Valore e valutazione
Su quali basi l’interessato acquirente ha decretato il valore dell’opera? Forse basandosi sull’utilizzo dei materiali e i costi di produzione? Ma, in un’opera d’arte, davvero sono questi i parametri utilizzabili per sancirne o meno il valore? Non sarà che il prezzo sia, in larga parte, generato dall’artista stesso in una miscela di creatività, anni di studio, stile, esperienza, ricerche e prove? L’esperienza vissuta in galleria mi ha fatto pensare a quanto il mio lavoro sia molto simile a quello dell’artista. Il prezzo che paga un mio cliente non è tanto per lo strumento finanziario proposto, per i piani di investimento, per le azioni e le obbligazioni, quanto per il mio lavoro, il mio tempo impiegato nei vari road show delle varie case d’investimento, i numerosi corsi di specializzazione che ho svolto, il tempo dedicato nella costruzione di un portafoglio adeguato alle sue esigenze.


Il Fai-Da-Te
Ecco, dunque,  che se potessi parlare liberamente con un mio potenziale cliente, gli chiederei prima di tutto su quali basi si sente in grado di giudicare il costo di un servizio offerto, senza avere le stesse competenze di chi lo eroga; inoltre, gli chiederei se, in termini di tempo e denaro, la pratica del fai-da-te risulterebbe realmente un minor dispendio di soldi ed energia; infine, gli domanderei se ha competenze per distinguere tra rischio specifico e sistematico e tra incidenza sul titolo dovuto al rialzo dei tassi o di una valuta (dando per scontato che sia in grado di farlo). Forse azzarderei con quest’ultima, ma il punto fondamentale è rendersi conto che non possiamo fare tutto da soli. Non possiamo curarci, per esempio, basandoci su una diagnosi trovata su Google, né possiamo difenderci in un tribunale dopo aver letto una di quelle guide motivazionali che si trovano in libreria come “Avvocato di Me Stesso”. Allo stesso modo, pensiamo veramente di poter gestire i nostri risparmi con fortuna e qualche trafiletto letto online? Quando ancora lavoravo in banca alla fine degli anni ’80, erano presenti BOT, BTP, libretti di risparmio e certificati di deposito; non era necessario fare programmi a lungo termine perché i tassi erano alti, inflazione alta ed erano sempre liquidabili.
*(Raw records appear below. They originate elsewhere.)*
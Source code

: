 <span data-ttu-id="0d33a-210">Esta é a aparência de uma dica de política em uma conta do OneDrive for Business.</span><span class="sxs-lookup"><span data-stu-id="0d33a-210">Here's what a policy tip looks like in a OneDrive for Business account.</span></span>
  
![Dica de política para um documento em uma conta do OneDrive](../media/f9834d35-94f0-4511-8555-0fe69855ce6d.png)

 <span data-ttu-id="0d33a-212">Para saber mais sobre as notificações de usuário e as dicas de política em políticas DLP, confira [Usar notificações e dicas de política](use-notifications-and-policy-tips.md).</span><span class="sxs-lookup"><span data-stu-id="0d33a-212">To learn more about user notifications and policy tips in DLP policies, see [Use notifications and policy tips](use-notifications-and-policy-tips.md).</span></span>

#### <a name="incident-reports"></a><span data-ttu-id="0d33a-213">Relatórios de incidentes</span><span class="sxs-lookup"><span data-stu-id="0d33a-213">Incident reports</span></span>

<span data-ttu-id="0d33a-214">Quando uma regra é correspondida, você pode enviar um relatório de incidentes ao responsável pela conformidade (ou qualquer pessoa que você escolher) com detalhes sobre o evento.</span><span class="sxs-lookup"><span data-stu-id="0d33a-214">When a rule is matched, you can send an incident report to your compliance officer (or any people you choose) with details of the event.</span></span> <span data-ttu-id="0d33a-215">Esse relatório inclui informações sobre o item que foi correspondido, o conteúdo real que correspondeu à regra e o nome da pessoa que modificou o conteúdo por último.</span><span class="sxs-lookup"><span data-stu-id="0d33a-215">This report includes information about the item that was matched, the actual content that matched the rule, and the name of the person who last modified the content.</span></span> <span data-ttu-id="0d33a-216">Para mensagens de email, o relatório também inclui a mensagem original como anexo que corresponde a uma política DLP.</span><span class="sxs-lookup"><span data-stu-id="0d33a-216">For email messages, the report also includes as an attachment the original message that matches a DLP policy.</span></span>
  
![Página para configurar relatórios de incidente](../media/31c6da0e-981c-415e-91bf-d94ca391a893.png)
Oggi non è più così. Siamo martellati costantemente da offerte allettanti, forse, ma siamo davvero in grado, senza competenze, di capire se queste offerte rispondono alle nostre esigenze? Perché accettare un’offerta di breve periodo attirati dai mercati volatili ci può far perdere delle importanti opportunità di medio periodo che ci ripagano ampiamente dei momenti bui.